TRY IT: Start with the line containing "- _Melhorar a comunicação diária com o grupo_" and write out each line through the end of the listing, exactly as given.

ENTRIES SHOWN:
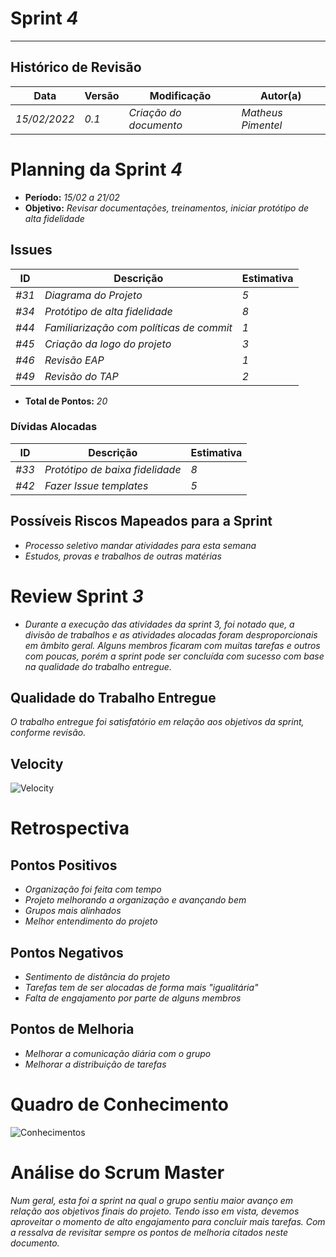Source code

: <!---
O layout da documentação das sprints foi feito se baseando nos documentos produzidos
pela equipe do software Acácia, estando disponíveis em: 
<https://github.com/fga-eps-mds/2019.2-Acacia/tree/develop/docs/sprints>.
Tal layout é apenas um exemplo e pode vir a ser alterado a qualquer momento!
-->
# Sprint _4_
---
## Histórico de Revisão
| Data | Versão | Modificação | Autor(a) |
| --- | --- | --- | --- |
| _15/02/2022_ | _0.1_ | _Criação do documento_ | _Matheus Pimentel_ |

# Planning da Sprint _4_

- **Período:** _15/02 a 21/02_
- **Objetivo:** _Revisar documentações, treinamentos, iniciar protótipo de alta fidelidade_

## Issues

| **ID** | **Descrição** | **Estimativa** |
| --- | --- | --- | 
| _#31_ | _Diagrama do Projeto_ | _5_ |
| _#34_ | _Protótipo de alta fidelidade_ | _8_ |
| _#44_ | _Familiarização com políticas de commit_ | _1_ |
| _#45_ | _Criação da logo do projeto_ | _3_ |
| _#46_ | _Revisão EAP_ | _1_ |
| _#49_ | _Revisão do TAP_ | _2_ |

- **Total de Pontos:** _20_

### Dívidas Alocadas
| **ID** | **Descrição** | **Estimativa** |
| --- | --------- | --------- | 
| _#33_ | _Protótipo de baixa fidelidade_ | _8_ |
| _#42_ | _Fazer Issue templates_ | _5_ |

## Possíveis Riscos Mapeados para a Sprint

- _Processo seletivo mandar atividades para esta semana_
- _Estudos, provas e trabalhos de outras matérias_

# Review Sprint _3_
- _Durante a execução das atividades da sprint 3, foi notado que, a divisão de trabalhos e as atividades alocadas foram desproporcionais em âmbito geral. Alguns membros ficaram com muitas tarefas e outros com poucas, porém a sprint pode ser concluída com sucesso com base na qualidade do trabalho entregue._

## Qualidade do Trabalho Entregue
_O trabalho entregue foi satisfatório em relação aos objetivos da sprint, conforme revisão._

## Velocity
![Velocity](https://i.ibb.co/M7nL6h6/Screenshot-from-2022-02-16-13-43-15.png)

# Retrospectiva

## Pontos Positivos
- _Organização foi feita com tempo_
- _Projeto melhorando a organização e avançando bem_
- _Grupos mais alinhados_
- _Melhor entendimento do projeto_

## Pontos Negativos
- _Sentimento de distância do projeto_
- _Tarefas tem de ser alocadas de forma mais "igualitária"_
- _Falta de engajamento por parte de alguns membros_

## Pontos de Melhoria
- _Melhorar a comunicação diária com o grupo_
- _Melhorar a distribuição de tarefas_

# Quadro de Conhecimento

![Conhecimentos](https://i.ibb.co/8mH1j2s/Screenshot-from-2022-02-16-13-54-25.png)

# Análise do Scrum Master
_Num geral, esta foi a sprint na qual o grupo sentiu maior avanço em relação aos objetivos finais do projeto. Tendo isso em vista, devemos aproveitar o momento de alto engajamento para concluir mais tarefas. Com a ressalva de revisitar sempre os pontos de melhoria citados neste documento._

ANSWER SPACE:
- _Melhorar a comunicação diária com o grupo_
- _Melhorar a distribuição de tarefas_

# Quadro de Conhecimento

![Conhecimentos](https://i.ibb.co/8mH1j2s/Screenshot-from-2022-02-16-13-54-25.png)

# Análise do Scrum Master
_Num geral, esta foi a sprint na qual o grupo sentiu maior avanço em relação aos objetivos finais do projeto. Tendo isso em vista, devemos aproveitar o momento de alto engajamento para concluir mais tarefas. Com a ressalva de revisitar sempre os pontos de melhoria citados neste documento._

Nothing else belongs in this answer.